A capa que ficou em primeiro lugar tem um gosto doce-amargo para os fãs dos Beatles. É a famosa capa da revista Rolling Stone de janeiro de 1981, logo após a morte de John Lennon, e mostra a comovente imagem de Yoko Ono toda vestida de preto, niponicamente impassível, deitada na cama, e Lennon totalmente nu (embora com o corpo numa posição discreta), deitado sobre ela, abraçando-a e beijando-a no rosto. A foto foi feita no apartamento dos dois no Edifício Dakota, para a matéria de capa da Rolling Stone, e está entre as últimas de John, porque poucos dias depois, em 8 de dezembro de 1980, ele foi assassinado.

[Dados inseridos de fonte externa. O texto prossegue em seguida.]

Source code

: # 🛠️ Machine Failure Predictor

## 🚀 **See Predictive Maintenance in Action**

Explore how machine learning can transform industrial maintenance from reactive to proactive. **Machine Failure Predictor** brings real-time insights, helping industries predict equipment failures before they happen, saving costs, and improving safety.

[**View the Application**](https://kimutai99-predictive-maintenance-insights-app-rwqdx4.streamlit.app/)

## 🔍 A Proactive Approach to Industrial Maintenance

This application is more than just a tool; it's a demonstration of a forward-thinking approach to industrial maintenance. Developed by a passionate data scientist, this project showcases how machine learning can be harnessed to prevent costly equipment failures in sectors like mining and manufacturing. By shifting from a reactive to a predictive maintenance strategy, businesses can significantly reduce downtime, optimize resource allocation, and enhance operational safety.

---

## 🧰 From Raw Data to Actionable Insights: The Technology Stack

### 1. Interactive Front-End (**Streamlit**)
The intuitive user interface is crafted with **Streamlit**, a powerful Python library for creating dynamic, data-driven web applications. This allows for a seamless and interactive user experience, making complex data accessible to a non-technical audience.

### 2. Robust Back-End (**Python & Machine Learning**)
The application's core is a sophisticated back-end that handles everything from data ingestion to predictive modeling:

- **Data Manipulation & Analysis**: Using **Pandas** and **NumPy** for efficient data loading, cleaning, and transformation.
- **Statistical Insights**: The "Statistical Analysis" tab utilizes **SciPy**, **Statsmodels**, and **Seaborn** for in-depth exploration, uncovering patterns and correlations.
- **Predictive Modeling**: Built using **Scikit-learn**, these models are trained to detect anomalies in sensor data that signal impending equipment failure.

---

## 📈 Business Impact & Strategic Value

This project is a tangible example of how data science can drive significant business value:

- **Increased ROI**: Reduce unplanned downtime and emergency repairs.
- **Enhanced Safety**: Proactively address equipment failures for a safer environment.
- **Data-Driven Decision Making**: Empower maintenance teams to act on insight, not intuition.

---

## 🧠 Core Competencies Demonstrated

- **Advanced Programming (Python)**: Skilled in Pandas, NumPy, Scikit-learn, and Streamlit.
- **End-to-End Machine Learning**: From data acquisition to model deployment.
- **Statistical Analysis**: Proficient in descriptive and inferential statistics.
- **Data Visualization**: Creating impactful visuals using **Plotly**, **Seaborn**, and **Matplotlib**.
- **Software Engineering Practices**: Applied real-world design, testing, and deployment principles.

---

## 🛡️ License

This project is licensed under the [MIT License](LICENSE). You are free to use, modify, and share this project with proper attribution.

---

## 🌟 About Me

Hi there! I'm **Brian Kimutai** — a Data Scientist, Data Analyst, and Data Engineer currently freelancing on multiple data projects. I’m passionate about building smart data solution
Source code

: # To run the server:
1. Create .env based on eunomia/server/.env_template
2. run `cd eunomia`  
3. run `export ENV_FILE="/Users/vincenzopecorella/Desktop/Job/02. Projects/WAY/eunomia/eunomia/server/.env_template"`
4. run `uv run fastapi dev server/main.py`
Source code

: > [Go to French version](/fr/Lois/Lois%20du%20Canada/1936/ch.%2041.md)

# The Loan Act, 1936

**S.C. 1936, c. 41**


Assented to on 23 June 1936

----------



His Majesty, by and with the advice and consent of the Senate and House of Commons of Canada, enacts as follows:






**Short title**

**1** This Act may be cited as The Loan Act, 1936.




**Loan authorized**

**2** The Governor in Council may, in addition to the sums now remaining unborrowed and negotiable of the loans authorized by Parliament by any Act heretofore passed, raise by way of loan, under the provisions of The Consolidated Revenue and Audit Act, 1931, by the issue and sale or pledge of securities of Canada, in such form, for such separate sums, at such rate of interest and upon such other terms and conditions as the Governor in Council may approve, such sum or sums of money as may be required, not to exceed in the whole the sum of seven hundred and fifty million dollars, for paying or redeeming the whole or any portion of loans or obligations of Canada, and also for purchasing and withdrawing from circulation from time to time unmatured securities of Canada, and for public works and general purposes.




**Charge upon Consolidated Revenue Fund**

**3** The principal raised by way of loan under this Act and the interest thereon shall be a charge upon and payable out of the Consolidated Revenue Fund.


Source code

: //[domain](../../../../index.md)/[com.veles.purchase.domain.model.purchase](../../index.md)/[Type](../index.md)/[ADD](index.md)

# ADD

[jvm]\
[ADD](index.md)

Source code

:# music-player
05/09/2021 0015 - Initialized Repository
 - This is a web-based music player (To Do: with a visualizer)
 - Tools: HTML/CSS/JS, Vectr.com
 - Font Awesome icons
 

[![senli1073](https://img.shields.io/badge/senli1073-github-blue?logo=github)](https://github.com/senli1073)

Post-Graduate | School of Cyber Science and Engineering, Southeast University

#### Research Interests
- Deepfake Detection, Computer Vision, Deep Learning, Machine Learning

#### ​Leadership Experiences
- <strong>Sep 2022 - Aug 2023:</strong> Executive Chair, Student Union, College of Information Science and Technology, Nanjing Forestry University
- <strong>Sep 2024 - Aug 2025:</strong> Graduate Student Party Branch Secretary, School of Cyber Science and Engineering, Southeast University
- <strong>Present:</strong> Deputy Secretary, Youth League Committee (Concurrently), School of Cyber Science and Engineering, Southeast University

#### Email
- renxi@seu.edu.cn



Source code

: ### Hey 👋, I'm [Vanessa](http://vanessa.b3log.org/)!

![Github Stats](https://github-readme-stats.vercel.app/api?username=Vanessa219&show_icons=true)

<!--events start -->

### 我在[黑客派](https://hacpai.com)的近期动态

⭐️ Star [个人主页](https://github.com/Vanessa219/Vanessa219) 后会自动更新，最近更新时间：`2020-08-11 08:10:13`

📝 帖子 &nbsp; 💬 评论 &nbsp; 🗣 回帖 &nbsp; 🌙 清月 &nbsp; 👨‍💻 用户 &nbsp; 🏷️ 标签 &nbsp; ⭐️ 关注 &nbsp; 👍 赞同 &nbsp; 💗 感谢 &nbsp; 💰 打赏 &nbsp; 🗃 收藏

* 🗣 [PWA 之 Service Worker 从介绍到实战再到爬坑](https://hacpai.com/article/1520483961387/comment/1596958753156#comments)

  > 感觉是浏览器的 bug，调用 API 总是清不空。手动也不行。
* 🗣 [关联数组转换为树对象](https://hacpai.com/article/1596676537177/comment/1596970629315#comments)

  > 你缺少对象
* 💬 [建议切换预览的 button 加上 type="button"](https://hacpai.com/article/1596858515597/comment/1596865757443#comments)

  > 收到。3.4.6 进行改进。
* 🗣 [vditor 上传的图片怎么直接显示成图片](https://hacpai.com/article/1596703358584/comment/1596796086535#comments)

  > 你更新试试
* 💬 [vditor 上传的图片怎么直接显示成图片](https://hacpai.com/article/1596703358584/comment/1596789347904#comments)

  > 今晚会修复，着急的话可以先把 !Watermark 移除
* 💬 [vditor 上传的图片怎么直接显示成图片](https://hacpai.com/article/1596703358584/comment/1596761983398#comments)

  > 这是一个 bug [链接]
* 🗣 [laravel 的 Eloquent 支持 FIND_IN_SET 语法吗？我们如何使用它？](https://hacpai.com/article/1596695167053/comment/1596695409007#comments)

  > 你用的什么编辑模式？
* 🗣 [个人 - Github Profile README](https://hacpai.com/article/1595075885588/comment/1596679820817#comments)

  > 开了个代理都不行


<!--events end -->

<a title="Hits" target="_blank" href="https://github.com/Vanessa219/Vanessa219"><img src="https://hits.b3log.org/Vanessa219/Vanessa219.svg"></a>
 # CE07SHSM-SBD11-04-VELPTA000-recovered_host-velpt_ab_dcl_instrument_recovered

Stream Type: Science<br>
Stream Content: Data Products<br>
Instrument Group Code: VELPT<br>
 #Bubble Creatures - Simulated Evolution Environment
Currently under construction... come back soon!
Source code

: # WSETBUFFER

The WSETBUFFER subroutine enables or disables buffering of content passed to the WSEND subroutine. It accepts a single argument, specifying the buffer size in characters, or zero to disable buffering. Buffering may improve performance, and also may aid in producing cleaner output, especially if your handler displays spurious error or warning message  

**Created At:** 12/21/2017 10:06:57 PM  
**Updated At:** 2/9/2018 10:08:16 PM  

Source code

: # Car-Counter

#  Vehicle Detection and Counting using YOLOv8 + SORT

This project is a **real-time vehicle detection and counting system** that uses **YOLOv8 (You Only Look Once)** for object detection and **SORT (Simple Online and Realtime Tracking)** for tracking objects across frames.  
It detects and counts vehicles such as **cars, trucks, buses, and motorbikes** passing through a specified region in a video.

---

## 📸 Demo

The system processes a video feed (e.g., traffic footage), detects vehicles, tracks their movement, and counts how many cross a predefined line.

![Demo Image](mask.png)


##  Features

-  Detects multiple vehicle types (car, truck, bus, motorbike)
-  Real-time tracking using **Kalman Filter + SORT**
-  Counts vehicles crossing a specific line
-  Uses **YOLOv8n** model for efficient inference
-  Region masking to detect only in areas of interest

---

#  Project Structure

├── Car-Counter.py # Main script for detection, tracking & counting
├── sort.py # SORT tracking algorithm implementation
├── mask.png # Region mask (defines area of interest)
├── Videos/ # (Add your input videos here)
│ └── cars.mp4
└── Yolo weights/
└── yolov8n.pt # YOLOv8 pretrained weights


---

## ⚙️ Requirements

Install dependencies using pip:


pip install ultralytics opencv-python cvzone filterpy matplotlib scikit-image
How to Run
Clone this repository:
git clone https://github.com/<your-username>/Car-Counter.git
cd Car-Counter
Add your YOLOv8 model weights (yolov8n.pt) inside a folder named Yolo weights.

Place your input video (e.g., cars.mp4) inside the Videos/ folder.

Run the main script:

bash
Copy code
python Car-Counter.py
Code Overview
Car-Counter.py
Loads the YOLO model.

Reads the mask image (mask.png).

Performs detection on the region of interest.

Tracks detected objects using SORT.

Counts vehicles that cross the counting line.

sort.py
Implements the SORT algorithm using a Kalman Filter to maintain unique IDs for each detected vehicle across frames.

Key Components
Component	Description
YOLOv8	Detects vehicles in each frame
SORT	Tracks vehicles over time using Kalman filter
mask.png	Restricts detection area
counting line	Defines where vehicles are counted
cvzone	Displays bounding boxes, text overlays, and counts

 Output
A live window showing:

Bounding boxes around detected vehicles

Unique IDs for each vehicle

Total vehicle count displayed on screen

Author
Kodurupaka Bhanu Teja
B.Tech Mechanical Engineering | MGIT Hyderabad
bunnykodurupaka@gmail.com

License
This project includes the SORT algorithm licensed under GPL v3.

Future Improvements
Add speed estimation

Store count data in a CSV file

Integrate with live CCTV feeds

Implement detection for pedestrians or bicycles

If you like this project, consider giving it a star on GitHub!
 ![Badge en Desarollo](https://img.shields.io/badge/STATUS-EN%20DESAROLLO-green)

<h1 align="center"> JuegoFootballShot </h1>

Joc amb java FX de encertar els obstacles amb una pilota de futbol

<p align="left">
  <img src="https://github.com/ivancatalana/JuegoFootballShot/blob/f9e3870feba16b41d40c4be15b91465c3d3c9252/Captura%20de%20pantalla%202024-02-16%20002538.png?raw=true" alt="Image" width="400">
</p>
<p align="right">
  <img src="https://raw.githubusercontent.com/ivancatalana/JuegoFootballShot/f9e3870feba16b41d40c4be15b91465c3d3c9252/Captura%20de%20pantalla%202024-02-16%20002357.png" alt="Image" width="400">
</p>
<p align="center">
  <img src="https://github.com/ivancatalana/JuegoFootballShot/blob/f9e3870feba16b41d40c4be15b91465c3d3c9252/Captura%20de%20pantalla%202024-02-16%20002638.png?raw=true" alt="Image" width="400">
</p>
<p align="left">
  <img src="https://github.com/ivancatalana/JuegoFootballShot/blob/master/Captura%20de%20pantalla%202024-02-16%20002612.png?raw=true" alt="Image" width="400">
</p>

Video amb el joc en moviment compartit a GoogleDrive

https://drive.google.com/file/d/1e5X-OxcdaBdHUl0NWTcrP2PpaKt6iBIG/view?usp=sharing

É uma foto impressionante porque dá uma idéia muito clara de quem era John Lennon. Quantos indivíduos hoje, um quarto de século depois, e num show-business como o de hoje (muito mais narcisista, permissivo e marqueteiro do que o de então) teriam coragem de aparecer nus na capa de uma revista, abraçados à esposa totalmente vestida, numa pose de total abandono, vulnerabilidade e entrega? Aparecer nu em fotos fica bem para gatões bronzeados e trabalhados em academia, não para um senhor de quarenta anos, branquelo, sem muito músculo para mostrar. E a posição, senhoras e senhores! Quantos feministas-de-entrevista de hoje ousariam enfrentar as imensas possibilidades de ridículo contidas naquela atitude, de se mostrar como um bebezinho nu e indefeso nas mãos de uma mulher?
Lennon tinha numerosos defeitos. Era vaidoso, muitas vezes arrogante, gostava de ditar regras (quase que uso outro verbo), tinha pavio curto, e muitas vezes era de uma ingenuidade espantosa, como só os indivíduos extremamente emotivos e intuitivos podem ser, pelo simples fato de que não param para pensar, e vivem totalmente de improviso, deixando-se arrastar por impulsos e intuições simplesmente porque acham que é melhor fazer uma besteira com espontaneidade do que refletir por cinco minutos e fazer uma coisa certa. Buscar a verdade espontânea da vida foi sempre um sonho de Lennon, sonho inatingível porque não existe tal coisa como “a verdade espontânea da vida”. Mas ele entrou em todas as situações e saiu de todas, nunca teve medo de ser ridículo ou de pagar-um-mico, nunca teve medo de bater de frente com os poderosos. A capa da Rolling Stone mostra um indivíduo magro, branco, nu, numa posição de extrema fragilidade. E é justamente a coragem de se expor assim, de se confessar assim publicamente para o mundo inteiro, que dá a medida de quem era Lennon. Pense num macho corajoso!